There is a link between this approach and the stability of systems. They used to say, in the 1970’s, that complex ecosystems are more stable, for instance.  The interaction of large numbers of different species, predator and prey, eater and eaten (phagal relations!), pests and victims, and a variety of specializations and adaptations to specific ecological niches, and complex symbiotic interdependencies, leads to a community that has many stabilizing mechanisms, many checks and balances. Tropical forests are like this. In contrast, we have ecosystems that have very few ecological niches, very few species, and simple interactions, which have few checks and balances, and are therefore relatively unstable. One species may expand so fast that it eats itself out of food, and then there is a population crash. The temperate forests are supposed to be like that, characterized by epidemic diseases and violent population fluctuations and cycles.

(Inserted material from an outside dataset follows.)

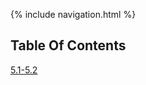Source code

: {% include navigation.html %}

## Table Of Contents 
[5.1-5.2](https://krishnadevl.github.io/AlgorithmsCS3/content/5.1_5.2)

I’m not sure whether ecologists still swear by the complexity-begets-stability hypothesis nowadays, and it may just be one of those fanciful thoughts, like the end-of-history and the dawn-of-equality theories we had at the turn of the century. But where it concerns consumer behavior, it seems to be spot-on, as we all know that more and more of the same stuff bores us to tears. So my way is to get some small thing to keep the interest in life and living, alive!

There is another aspect to this type of ‘retail therapy’ for a sense of well-being. I know many people, good friends and relatives, who swear by the latest and best. They believe in going to the top of the market. Well, a choice has always to be made between costs and benefits, as the best usually costs the most. Firstly, we need to be sure that it’s really the best, and not some market hype. Secondly, we need to be sure that we really need that level of quality, or durability, or finish. Technology is changing and developing so fast, that very few consumer products remain useful or relevant more than a couple of years. Indeed, you can’t even get older things serviced or supported any more.  Sometimes the less costly choice may be more practical and useful if you take into account its useful life.

Thirdly, there is the blessed 20:80 rule again, which means that most of us do not even want to use all the options available, since we are quite satisfied by a small sub-set of them. In cameras, or computers, or cell phones, we don’t really want much beyond the basic operations; who has the time anyway! If you can’t understand how to open the case or switch on a system (it’s happened to me and a friend on top of a mountain range!), what’s the use of all the bells and whistles? What’s the use of all those gears and levers if you need to study a 200-page manual to operate it? So are we paying for the inventor’s fulfillment, or for our satisfaction? Indeed, we can even leave it to other, richer and braver, souls to forge ahead on the cutting edge of technology, and we can get by quite well on a slightly older model. Upgradation need not be done at every new release or model, and we can safely wait for two or three generations to pass by before our old model becomes useless. I’m thinking of computers, cameras, music systems, and the like.

Fourthly, there is the good old minimax principle, which dissuades us from putting too many eggs into one basket. If you put your entire savings into one big thing, like a house, it may be the last thing you will be able to do; the rest of your life may go in paying the mortgage and interest.  So prefer to divert your mind with a multitude of small things, and leave the big ones to the movers and shakers of the world!